I watched an interview with Robert Rauschenberg. Willem de Kooning was the most successful of the Abstract Expressionist painters. Many young artists of the period were in awe of his painting and drawing. ‘Everyone was working like de Kooning except for me and they already didn’t take my art work seriously, which made my work even friendlier, because in no way could I be considered a competitor. So I was no threat. Well I love to draw, and as ridiculous as it may seem, I was trying to bring drawing into the ‘all whites’. I kept making drawings myself and erasing them and that just looked like an erased Rauschenberg, or I mean it was nothing, so I figured out that it had to begin as art, so it had to be a de Kooning then, if it’s going to be an important piece. You see how ridiculously you have to think, in order to make this work, so I bought a bottle of Jack Daniels and went up and knocked on his door, praying the whole time that he wouldn’t be home, and then that would be the work, but he was home, and after a few awkward moments I told him what I had in mind, and he said that he understood me, but he wasn’t for it and then I was hoping then he would refuse and that would be the work. He couldn’t have made me feel more uncomfortable then, he took the painting he was working on off the easel, I don’t even know if he was doing this consciously, and put it against the already closed door….okay I want it to be something I’ll miss. I said, ‘Please it doesn’t have to be that good. I didn’t actually say this, but that was how I was feeling. He said ‘I’m going to give you something that will be really difficult to erase, and I said, thank God, then that will be the work. And then he gave me something that had charcoal, oil paint, pencil, crayon. I spent a month erasing that little drawing. and on the other side is another that isn’t erased, the documentation is built in. They think it was a gesture, a protest against Abstract Expressionism, because you see it’s a very complicated story and I don’t think most people would think this way, so it is hard for them to think of that. Or an act of destruction, vandalism is the other alternative. And asked for you it is? It’s poetry
This lead me to research the work that Rauschenberg was referring to as his ‘all whites’.

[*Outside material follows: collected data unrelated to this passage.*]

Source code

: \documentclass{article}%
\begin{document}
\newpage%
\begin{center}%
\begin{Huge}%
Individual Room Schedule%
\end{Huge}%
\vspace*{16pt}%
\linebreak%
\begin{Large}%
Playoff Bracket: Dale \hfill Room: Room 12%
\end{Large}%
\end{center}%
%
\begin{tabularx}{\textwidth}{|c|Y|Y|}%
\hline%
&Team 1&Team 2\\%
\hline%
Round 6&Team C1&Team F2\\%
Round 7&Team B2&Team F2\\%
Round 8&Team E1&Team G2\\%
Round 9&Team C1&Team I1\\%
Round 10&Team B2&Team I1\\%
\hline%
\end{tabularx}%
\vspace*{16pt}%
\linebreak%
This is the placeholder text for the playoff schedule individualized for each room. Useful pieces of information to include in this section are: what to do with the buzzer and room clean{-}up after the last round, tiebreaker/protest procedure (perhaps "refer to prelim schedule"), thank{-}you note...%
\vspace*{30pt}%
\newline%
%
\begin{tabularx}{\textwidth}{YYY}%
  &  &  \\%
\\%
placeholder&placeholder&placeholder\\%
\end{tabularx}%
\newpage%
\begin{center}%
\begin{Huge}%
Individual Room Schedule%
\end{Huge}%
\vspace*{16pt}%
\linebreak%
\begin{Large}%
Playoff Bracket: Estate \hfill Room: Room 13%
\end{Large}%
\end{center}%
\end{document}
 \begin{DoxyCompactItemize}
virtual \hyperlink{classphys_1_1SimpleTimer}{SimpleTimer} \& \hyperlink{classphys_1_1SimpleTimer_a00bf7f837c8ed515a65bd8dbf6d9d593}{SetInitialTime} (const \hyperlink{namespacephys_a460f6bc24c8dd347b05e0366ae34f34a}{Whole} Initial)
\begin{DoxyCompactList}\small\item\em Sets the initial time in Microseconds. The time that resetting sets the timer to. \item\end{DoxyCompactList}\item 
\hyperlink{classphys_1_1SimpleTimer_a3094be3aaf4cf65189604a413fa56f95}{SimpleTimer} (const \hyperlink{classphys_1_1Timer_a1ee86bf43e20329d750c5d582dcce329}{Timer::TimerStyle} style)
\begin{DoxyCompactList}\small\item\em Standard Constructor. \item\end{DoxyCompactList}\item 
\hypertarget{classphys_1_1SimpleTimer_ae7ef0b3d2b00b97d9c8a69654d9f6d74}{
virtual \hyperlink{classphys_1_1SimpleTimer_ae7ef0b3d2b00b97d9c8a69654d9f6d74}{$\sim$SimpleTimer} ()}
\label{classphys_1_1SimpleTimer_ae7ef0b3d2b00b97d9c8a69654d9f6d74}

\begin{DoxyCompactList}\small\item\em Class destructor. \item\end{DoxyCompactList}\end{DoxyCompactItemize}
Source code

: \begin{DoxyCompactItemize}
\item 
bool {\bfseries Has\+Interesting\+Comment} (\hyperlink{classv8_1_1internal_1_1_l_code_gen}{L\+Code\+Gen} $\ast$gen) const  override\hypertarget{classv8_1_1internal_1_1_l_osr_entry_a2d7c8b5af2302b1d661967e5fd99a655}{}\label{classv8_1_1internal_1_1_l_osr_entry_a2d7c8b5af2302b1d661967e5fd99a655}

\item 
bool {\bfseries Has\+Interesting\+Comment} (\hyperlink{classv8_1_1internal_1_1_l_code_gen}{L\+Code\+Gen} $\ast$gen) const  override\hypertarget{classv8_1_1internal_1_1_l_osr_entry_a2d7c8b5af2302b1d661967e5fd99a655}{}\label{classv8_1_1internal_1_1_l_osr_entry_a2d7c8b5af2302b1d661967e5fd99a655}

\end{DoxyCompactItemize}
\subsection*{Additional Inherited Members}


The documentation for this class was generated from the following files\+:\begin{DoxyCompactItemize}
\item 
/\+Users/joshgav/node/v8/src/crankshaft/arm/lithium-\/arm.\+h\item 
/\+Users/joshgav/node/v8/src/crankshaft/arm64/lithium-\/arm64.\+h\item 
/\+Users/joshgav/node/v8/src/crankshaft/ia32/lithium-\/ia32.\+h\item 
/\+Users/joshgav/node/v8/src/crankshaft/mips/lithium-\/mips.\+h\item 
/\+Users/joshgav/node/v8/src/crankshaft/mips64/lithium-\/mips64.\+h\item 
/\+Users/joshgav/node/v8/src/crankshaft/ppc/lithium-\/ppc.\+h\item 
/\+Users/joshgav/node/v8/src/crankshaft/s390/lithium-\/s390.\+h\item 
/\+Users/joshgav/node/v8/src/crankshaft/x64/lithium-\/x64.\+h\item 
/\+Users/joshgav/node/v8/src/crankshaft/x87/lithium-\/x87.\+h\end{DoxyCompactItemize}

In the summer of 1951 Robert Rauschenberg created his revolutionary White Paintings at Black Mountain College, near Asheville, North Carolina. At a time when Abstract Expressionism was ascendant in New York, Rauschenberg’s uninflected all-white surfaces eliminated gesture and denied all possibility of narrative or external reference. In his radical reduction of content as well as in his conception of the works as a series of modular shaped geometric canvases, Rauschenberg can be seen as presaging Minimalism by a decade.
I think it was psychological, in the sense of what was there for him to but challenge the reigning master, even though he loved de Kooning and thought he was the greatest living artist, and then of course it created this great scandal, how could you erase this great masterpiece, not only did you presumable take something out of the history of art, but you also defaced property.
“By selecting de Kooning, Rauschenberg chose perhaps the most prominent painter among the Abstract Expressionists, and his act would be widely interpreted as a symbolically patricidal gesture. Cage compared Rauschenberg’s erasure with L.H.O.O.Q., a work Duchamp made by drawing a moustache on a postcard of the Mona Lisa. Like Duchamp’s gesture, Rauschenberg’s Erased de Kooning Drawing has been hailed as a landmark of postmodernism because of its subversive appropriation of another artist’s work, and it has also been understood as a rejection of the traditional practice of drawing as the foundation of painting.
My first thoughts on viewing the image online was that I was a bit underwhelmed. It does arouse my curiosity and I feel frustration at not being able to see the original drawing. There are some faint marks left, the paper isn’t totally blank and I found myself just staring at it trying to guess what had been there. I think it is an important part of art history. Interestingly, I was more excited by the assertion from Ruschenberg that if de Kooning hadn’t been home, then ‘that would have been the work’, and then if he hadn’t agreed to giving him a drawing, ‘that would have been the work, and so on. That is a very interesting concept to me, and somehow I can understand it better that the erasure of the drawing.